Time Complexity: O(n) for traversing the linked list and O(n/2) which simplifies to O(n) for calculating twin sums, resulting in O(n) overall.

Space Complexity: O(n) for storing the linked list values in an array.

Optimal Approach: Using a Stack and Two Pointers

Algorithm:

Use slow and fast pointers to find the middle of the linked list. The slow pointer will point to the middle.
Push the first half of the linked list into a stack as you traverse it using the slow pointer.
Move slow pointer to the second half and pop from stack to find twin.
Return the maximum of the twin sums.

Code (Python):

class ListNode:
    def __init__(self, val=0, next=None):
        self.val = val
        self.next = next

def pairSum(head: ListNode) -> int:
    slow, fast = head, head
    stack = []
    
    # Traverse the first half of linked list and push into stack
    while fast and fast.next:
        stack.append(slow.val)
        slow = slow.next
        fast = fast.next.next
    
    max_sum = 0
    # Traverse the second half and compare with stack
    while slow:
        max_sum = max(max_sum, slow.val + stack.pop())
        slow = slow.next
        
    return max_sum

Time Complexity: O(n) for traversing the linked list.
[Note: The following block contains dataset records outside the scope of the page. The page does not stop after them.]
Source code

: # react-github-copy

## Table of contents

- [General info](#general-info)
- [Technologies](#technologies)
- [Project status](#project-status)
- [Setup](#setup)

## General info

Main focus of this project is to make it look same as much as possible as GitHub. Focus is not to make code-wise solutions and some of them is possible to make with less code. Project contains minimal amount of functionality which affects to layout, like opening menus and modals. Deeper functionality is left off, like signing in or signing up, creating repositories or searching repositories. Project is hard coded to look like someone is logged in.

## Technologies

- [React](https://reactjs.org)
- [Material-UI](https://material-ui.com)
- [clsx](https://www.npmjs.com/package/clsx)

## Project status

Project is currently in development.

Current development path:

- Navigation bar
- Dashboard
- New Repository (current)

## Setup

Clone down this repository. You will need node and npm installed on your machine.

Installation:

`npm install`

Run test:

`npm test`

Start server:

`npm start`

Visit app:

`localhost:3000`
Space Complexity: O(n/2) which simplifies to O(n) for the stack, as it stores roughly half the elements of the linked list.

Edge Cases:

Empty List: The problem statement specifies that the list will have at least 2 nodes, so an empty list isn't an edge case to worry about.
List with only two nodes: Both algorithms will function correctly.